**Given records:**
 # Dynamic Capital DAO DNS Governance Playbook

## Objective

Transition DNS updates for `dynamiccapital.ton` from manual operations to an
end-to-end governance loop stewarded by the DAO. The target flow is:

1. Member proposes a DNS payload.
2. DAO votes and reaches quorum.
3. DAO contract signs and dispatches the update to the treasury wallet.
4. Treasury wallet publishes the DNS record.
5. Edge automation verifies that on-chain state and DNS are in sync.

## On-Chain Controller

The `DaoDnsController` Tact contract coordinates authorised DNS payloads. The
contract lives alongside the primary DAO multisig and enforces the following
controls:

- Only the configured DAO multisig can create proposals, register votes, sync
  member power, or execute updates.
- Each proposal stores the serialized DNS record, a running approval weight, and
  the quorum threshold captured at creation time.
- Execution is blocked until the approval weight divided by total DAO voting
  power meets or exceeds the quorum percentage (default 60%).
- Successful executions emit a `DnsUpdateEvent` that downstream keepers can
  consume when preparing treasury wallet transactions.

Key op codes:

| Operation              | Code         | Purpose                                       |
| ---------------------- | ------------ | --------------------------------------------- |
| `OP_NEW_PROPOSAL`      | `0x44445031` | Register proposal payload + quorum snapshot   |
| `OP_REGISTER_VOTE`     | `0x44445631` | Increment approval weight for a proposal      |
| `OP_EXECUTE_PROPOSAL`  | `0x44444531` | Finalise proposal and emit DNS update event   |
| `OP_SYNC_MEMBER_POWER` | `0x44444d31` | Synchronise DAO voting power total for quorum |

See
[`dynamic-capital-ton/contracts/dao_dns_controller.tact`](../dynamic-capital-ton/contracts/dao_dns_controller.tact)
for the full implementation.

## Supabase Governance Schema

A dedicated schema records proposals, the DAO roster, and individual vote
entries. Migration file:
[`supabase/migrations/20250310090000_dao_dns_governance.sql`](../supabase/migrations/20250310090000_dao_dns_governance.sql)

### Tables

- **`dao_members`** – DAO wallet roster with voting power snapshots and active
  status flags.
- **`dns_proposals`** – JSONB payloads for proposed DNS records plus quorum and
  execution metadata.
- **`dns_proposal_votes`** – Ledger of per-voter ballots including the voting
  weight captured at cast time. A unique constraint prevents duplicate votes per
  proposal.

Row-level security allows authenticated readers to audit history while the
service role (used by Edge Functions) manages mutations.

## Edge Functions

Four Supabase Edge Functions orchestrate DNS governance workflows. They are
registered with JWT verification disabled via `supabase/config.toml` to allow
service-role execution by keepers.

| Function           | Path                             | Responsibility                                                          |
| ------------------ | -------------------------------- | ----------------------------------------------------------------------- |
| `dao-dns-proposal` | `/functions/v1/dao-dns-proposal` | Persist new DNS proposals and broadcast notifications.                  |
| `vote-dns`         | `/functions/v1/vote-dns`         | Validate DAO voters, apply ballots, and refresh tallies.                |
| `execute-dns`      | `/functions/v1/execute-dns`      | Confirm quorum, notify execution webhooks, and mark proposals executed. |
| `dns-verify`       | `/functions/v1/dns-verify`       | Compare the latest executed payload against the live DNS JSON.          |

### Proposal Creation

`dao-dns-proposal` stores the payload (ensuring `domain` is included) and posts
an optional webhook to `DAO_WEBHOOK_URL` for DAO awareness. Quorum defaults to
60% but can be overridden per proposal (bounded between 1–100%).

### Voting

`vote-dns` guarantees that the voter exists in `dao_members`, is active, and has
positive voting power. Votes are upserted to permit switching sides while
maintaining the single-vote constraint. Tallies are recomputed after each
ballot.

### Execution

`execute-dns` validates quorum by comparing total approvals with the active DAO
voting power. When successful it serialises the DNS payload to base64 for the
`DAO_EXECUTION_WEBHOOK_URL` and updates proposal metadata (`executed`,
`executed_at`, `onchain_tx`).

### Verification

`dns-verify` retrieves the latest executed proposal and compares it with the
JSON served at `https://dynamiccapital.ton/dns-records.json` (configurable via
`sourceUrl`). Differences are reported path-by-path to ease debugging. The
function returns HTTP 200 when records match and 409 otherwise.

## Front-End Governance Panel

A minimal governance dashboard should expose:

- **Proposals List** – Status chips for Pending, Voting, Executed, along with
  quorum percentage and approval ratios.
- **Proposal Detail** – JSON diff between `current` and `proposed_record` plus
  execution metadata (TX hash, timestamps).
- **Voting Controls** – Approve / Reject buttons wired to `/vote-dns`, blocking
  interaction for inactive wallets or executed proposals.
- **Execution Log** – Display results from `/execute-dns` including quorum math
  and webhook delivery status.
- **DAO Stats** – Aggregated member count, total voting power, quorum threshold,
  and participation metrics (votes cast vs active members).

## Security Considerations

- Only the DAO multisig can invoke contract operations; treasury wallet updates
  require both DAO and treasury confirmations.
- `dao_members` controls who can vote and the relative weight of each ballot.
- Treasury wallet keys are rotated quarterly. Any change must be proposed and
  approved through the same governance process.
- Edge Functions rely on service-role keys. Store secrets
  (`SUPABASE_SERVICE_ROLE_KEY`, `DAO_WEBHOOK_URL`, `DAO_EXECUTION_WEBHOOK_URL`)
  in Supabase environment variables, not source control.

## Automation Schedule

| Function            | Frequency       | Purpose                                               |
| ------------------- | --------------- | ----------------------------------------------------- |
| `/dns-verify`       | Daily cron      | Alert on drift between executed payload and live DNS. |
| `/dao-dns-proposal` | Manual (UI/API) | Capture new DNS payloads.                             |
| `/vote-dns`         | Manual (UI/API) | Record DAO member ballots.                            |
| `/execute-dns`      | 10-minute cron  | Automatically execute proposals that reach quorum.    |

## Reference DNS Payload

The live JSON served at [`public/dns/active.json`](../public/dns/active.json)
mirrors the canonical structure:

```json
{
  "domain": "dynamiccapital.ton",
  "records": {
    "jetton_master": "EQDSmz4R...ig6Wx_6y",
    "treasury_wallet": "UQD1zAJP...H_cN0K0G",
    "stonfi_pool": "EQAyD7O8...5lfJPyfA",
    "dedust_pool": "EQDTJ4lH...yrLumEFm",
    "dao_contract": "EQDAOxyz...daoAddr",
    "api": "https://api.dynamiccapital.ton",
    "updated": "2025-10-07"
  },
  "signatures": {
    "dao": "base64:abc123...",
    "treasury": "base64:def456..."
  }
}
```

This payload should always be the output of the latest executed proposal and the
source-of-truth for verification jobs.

**Your goal:**
Exactly repeat the lines running from the top of the listing to the line bearing "member power, or execute updates.", both of those lines included, and only them.

**Task solution:**
 # Dynamic Capital DAO DNS Governance Playbook

## Objective

Transition DNS updates for `dynamiccapital.ton` from manual operations to an
end-to-end governance loop stewarded by the DAO. The target flow is:

1. Member proposes a DNS payload.
2. DAO votes and reaches quorum.
3. DAO contract signs and dispatches the update to the treasury wallet.
4. Treasury wallet publishes the DNS record.
5. Edge automation verifies that on-chain state and DNS are in sync.

## On-Chain Controller

The `DaoDnsController` Tact contract coordinates authorised DNS payloads. The
contract lives alongside the primary DAO multisig and enforces the following
controls:

- Only the configured DAO multisig can create proposals, register votes, sync
  member power, or execute updates.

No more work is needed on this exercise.